=== Section Start ===

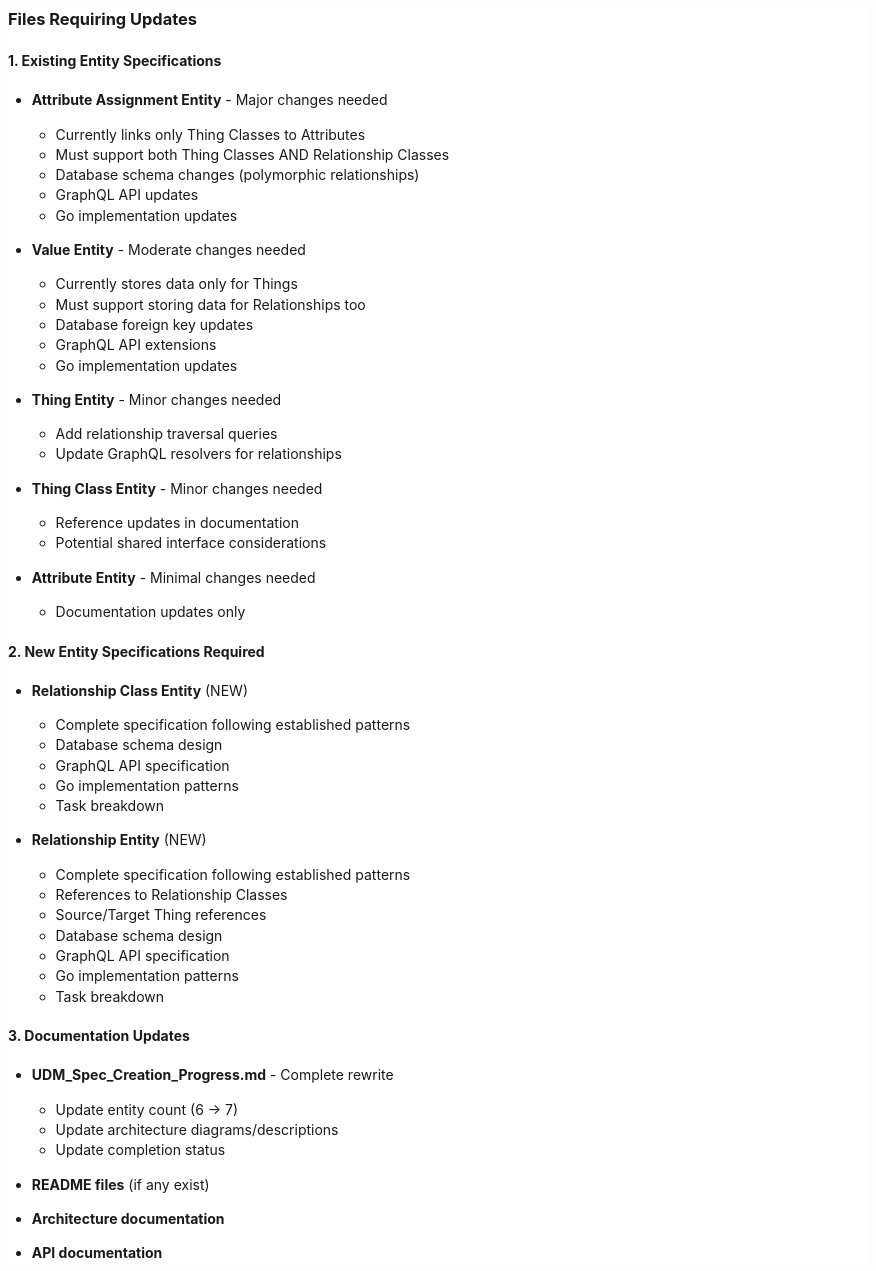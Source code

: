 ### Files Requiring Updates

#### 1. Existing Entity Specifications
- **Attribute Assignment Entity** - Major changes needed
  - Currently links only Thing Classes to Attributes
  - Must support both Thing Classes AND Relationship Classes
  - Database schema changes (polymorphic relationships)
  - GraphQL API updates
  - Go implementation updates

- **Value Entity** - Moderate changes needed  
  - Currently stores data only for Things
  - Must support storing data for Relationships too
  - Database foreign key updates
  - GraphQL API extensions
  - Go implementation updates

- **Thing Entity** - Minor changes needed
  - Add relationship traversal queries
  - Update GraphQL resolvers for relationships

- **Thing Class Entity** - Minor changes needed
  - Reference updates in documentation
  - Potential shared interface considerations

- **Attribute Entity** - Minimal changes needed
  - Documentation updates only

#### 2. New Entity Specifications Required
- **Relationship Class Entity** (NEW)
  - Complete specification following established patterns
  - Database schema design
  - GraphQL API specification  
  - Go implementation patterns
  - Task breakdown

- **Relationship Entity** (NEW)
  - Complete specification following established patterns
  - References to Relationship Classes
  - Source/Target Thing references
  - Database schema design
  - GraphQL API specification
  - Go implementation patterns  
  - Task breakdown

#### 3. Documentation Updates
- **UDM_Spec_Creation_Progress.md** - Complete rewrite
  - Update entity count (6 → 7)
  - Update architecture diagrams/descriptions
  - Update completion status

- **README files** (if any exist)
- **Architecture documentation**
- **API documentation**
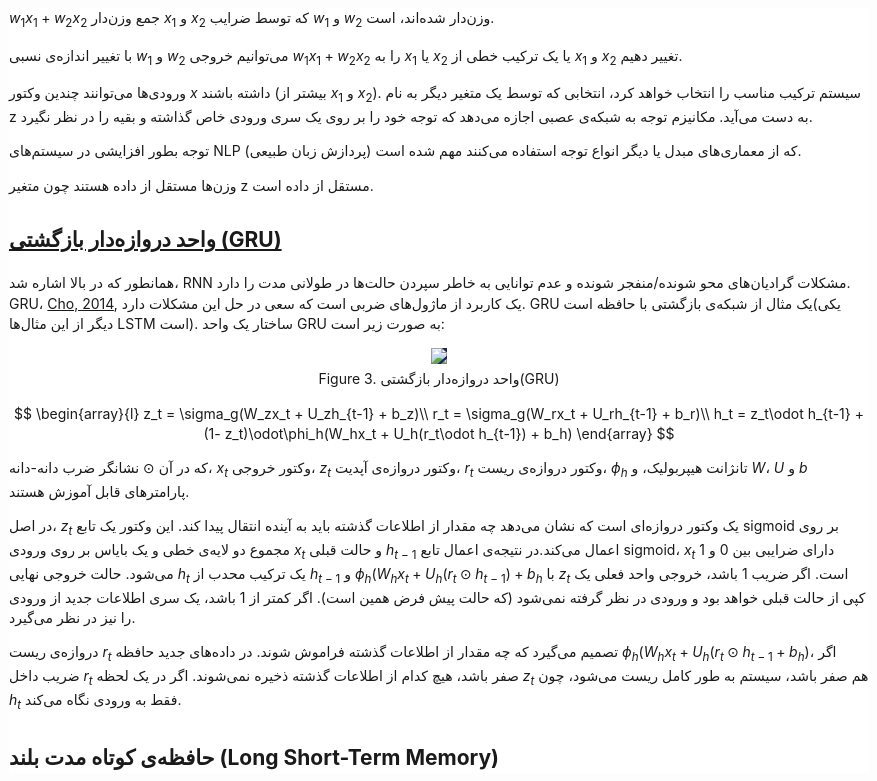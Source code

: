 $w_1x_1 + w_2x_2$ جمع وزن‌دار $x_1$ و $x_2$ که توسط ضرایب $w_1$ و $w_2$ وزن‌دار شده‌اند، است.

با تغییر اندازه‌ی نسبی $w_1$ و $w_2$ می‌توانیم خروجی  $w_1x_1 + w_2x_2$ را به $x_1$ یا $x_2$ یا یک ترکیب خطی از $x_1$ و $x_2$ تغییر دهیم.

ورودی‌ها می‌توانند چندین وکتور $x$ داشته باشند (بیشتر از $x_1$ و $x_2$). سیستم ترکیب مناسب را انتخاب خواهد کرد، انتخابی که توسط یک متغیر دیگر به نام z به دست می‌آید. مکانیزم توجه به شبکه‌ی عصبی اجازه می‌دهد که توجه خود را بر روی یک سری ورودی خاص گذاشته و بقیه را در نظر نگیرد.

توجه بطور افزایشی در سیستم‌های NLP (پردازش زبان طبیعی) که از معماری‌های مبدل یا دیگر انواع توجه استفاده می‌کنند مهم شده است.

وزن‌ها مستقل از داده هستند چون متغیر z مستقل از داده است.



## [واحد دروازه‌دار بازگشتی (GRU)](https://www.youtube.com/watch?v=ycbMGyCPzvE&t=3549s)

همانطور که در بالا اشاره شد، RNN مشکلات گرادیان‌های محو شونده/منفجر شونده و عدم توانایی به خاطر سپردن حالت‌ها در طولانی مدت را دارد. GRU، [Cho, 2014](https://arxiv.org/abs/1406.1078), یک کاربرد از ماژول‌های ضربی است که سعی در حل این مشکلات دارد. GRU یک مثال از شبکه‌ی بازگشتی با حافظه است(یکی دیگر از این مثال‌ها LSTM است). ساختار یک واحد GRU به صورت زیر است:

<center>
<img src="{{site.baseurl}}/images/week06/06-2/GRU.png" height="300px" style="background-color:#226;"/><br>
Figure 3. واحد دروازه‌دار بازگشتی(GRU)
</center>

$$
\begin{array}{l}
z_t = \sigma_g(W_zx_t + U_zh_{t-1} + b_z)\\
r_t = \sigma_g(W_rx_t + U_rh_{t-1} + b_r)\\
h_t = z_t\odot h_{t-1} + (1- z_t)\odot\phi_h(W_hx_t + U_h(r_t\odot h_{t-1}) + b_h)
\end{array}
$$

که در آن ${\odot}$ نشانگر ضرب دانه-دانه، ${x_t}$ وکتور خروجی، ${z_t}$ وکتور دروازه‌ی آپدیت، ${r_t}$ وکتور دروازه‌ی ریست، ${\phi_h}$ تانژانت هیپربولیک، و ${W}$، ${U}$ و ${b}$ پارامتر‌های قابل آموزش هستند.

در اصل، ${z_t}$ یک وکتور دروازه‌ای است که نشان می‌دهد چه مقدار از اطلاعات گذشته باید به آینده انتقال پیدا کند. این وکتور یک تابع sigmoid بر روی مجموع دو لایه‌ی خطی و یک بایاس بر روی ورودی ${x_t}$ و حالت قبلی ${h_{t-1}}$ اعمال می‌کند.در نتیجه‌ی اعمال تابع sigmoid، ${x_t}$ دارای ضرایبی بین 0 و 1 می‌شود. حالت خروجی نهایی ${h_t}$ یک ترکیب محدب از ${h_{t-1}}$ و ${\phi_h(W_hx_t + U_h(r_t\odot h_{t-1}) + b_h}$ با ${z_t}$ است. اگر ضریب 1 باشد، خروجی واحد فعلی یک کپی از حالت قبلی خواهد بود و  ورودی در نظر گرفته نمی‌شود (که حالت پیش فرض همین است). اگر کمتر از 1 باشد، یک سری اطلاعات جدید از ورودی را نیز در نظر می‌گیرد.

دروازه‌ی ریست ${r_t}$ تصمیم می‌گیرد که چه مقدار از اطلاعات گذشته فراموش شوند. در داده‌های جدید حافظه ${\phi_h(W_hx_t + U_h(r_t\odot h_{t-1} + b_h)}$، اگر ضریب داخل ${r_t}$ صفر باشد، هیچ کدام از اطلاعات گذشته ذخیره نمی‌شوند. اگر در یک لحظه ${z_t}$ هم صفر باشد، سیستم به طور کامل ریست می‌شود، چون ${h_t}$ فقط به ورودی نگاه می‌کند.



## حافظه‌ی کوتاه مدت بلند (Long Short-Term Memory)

=== Section End ===
=== Section Start ===

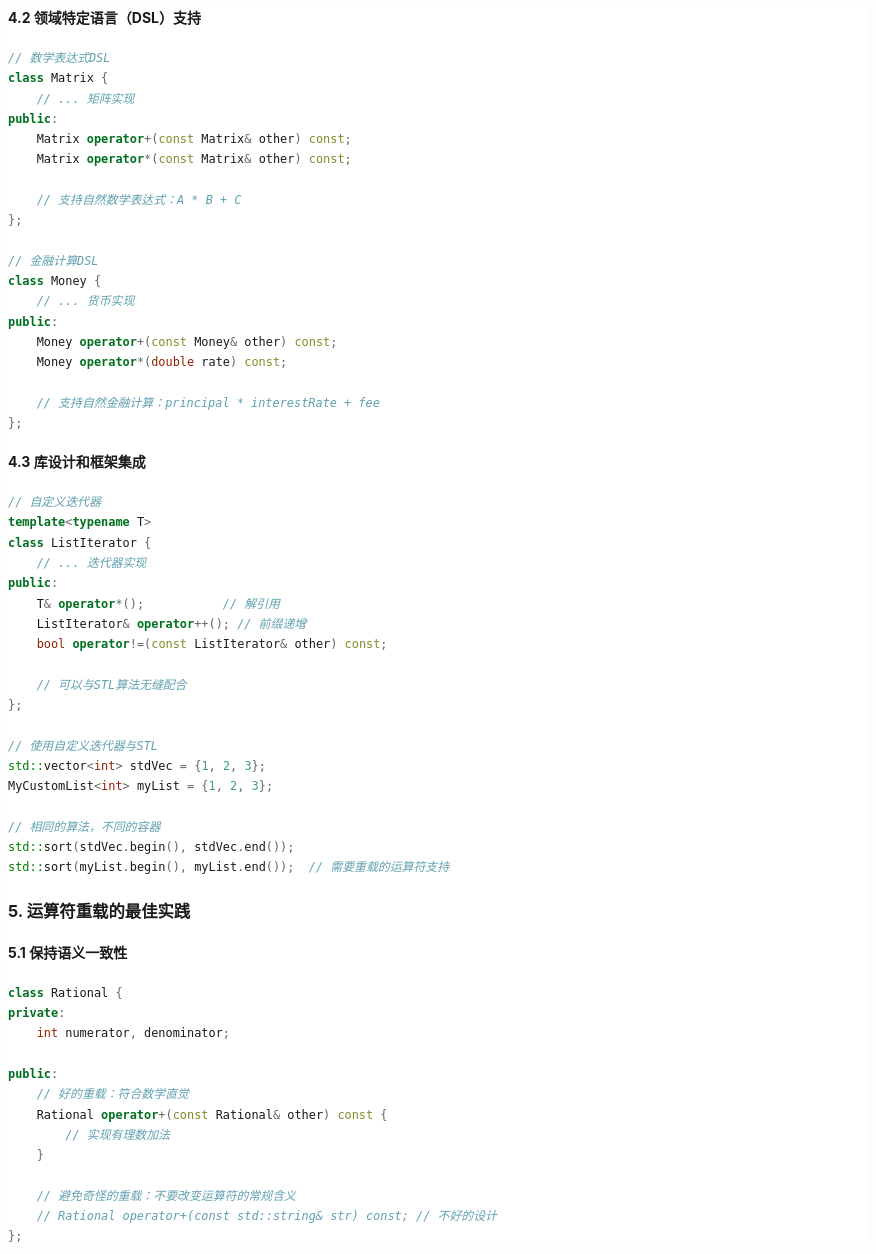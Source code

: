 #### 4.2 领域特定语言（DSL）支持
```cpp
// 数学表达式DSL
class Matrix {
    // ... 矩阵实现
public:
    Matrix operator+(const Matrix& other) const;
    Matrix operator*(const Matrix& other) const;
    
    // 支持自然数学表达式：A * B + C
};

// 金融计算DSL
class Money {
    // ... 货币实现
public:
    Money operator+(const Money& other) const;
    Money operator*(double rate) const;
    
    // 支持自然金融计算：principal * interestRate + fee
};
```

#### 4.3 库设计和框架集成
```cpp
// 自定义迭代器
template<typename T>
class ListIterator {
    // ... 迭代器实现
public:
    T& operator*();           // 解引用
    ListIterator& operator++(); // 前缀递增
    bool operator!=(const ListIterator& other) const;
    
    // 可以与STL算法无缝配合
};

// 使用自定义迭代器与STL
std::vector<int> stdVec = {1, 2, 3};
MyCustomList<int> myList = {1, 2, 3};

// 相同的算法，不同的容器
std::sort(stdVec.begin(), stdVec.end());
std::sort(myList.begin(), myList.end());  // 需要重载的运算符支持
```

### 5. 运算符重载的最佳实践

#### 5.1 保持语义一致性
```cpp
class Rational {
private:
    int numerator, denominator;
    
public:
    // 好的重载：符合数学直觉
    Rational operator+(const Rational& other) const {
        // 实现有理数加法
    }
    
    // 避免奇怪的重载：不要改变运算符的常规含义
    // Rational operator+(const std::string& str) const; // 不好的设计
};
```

=== Section End ===

=== TASK DESCRIPTION ===
Once the line with "#### 3. Documentation Updates" has been found above, output that line and every later line exactly, stopping after the line with "وزن‌دار شده‌اند، است.", and omit the pictures.

=== ANSWER SECTION ===
#### 3. Documentation Updates
- **UDM_Spec_Creation_Progress.md** - Complete rewrite
  - Update entity count (6 → 7)
  - Update architecture diagrams/descriptions
  - Update completion status

- **README files** (if any exist)
- **Architecture documentation**
- **API documentation**
Source code

: $w_1x_1 + w_2x_2$ جمع وزن‌دار $x_1$ و $x_2$ که توسط ضرایب $w_1$ و $w_2$ وزن‌دار شده‌اند، است.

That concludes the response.